▶ YOUR INSTRUCTIONS:
Find every line in the records below that holds the word "mypython" and copy it.

▶ INPUT DATA:
☆ ☆ ☆ ☆ ☆ ☆ ☆

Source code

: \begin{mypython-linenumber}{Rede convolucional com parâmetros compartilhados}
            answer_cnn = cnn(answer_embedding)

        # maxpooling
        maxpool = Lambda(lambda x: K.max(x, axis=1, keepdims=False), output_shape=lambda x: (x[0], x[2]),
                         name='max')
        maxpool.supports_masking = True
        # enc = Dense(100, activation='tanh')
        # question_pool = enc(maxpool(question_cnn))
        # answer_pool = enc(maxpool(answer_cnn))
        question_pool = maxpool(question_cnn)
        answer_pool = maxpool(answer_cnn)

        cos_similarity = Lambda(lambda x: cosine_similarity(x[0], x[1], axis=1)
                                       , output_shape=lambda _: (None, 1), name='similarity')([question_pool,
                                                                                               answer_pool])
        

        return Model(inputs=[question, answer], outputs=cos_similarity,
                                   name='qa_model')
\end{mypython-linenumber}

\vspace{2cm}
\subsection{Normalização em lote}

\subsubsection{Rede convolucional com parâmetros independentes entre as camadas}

☆ ☆ ☆ ☆ ☆ ☆ ☆

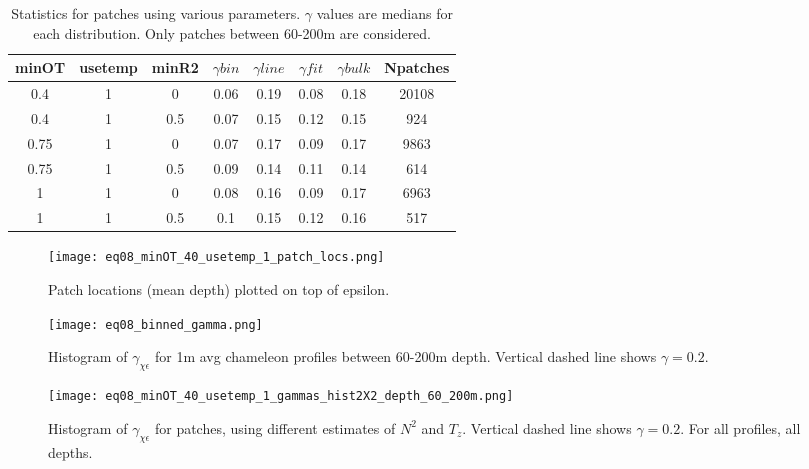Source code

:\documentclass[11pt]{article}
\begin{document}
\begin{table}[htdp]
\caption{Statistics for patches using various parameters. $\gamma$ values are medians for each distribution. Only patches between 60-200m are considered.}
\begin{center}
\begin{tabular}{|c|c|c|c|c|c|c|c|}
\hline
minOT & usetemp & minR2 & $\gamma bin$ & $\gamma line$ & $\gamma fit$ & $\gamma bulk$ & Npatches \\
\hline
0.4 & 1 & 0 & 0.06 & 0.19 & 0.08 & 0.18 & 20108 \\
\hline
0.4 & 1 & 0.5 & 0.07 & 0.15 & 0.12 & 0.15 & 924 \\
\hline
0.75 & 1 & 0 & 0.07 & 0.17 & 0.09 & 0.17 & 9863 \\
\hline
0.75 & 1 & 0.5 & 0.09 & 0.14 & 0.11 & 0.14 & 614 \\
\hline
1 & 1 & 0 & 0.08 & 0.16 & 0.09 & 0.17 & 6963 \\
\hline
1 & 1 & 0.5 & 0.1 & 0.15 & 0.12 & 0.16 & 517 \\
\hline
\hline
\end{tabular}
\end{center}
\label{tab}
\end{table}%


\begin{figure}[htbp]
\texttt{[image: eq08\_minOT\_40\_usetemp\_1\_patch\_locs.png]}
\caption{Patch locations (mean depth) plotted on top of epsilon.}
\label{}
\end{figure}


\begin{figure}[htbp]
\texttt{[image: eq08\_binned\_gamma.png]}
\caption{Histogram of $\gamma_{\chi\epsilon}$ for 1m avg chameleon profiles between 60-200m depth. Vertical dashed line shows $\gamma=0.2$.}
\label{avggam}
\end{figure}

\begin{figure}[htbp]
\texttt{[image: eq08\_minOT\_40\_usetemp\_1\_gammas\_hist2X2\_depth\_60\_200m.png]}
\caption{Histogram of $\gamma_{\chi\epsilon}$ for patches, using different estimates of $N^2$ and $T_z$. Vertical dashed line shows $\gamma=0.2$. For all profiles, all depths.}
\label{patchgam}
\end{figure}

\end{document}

☆ ☆ ☆ ☆ ☆ ☆ ☆

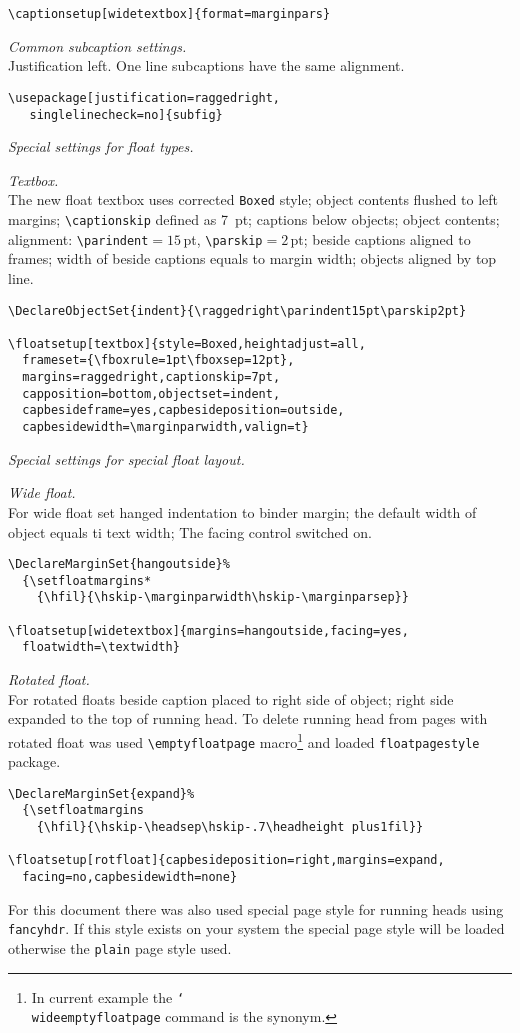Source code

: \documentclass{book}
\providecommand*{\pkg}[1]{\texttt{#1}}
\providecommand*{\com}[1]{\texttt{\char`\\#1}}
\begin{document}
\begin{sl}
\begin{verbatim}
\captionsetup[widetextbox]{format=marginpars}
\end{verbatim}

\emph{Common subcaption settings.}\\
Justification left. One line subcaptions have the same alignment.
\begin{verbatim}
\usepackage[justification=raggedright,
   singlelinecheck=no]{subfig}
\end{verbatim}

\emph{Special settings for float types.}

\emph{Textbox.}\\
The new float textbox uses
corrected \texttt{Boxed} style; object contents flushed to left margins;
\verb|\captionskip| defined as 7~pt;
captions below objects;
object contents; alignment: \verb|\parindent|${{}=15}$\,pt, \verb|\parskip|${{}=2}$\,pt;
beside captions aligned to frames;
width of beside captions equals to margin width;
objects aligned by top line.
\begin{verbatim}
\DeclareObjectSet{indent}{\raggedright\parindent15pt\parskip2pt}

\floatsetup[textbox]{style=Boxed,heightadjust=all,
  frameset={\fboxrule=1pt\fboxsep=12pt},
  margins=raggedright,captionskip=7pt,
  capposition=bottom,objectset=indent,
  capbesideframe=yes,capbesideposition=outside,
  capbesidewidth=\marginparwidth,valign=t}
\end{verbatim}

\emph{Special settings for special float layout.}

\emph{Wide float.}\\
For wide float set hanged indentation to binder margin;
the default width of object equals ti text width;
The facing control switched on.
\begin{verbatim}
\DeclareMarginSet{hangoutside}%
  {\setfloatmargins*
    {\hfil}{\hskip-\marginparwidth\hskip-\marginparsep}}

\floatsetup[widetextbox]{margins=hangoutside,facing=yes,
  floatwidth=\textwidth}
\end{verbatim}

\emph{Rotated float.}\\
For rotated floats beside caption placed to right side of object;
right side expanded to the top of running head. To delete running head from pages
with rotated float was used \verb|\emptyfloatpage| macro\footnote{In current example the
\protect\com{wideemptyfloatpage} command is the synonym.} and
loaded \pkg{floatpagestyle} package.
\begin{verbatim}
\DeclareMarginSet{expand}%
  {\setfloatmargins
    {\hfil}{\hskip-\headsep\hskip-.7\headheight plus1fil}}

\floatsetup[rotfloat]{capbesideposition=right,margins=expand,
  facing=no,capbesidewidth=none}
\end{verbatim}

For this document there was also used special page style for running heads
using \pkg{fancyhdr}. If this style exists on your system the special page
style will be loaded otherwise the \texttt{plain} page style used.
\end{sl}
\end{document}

☆ ☆ ☆ ☆ ☆ ☆ ☆

▶ EXPECTED OUTPUT:
: \begin{mypython-linenumber}{Rede convolucional com parâmetros compartilhados}
\end{mypython-linenumber}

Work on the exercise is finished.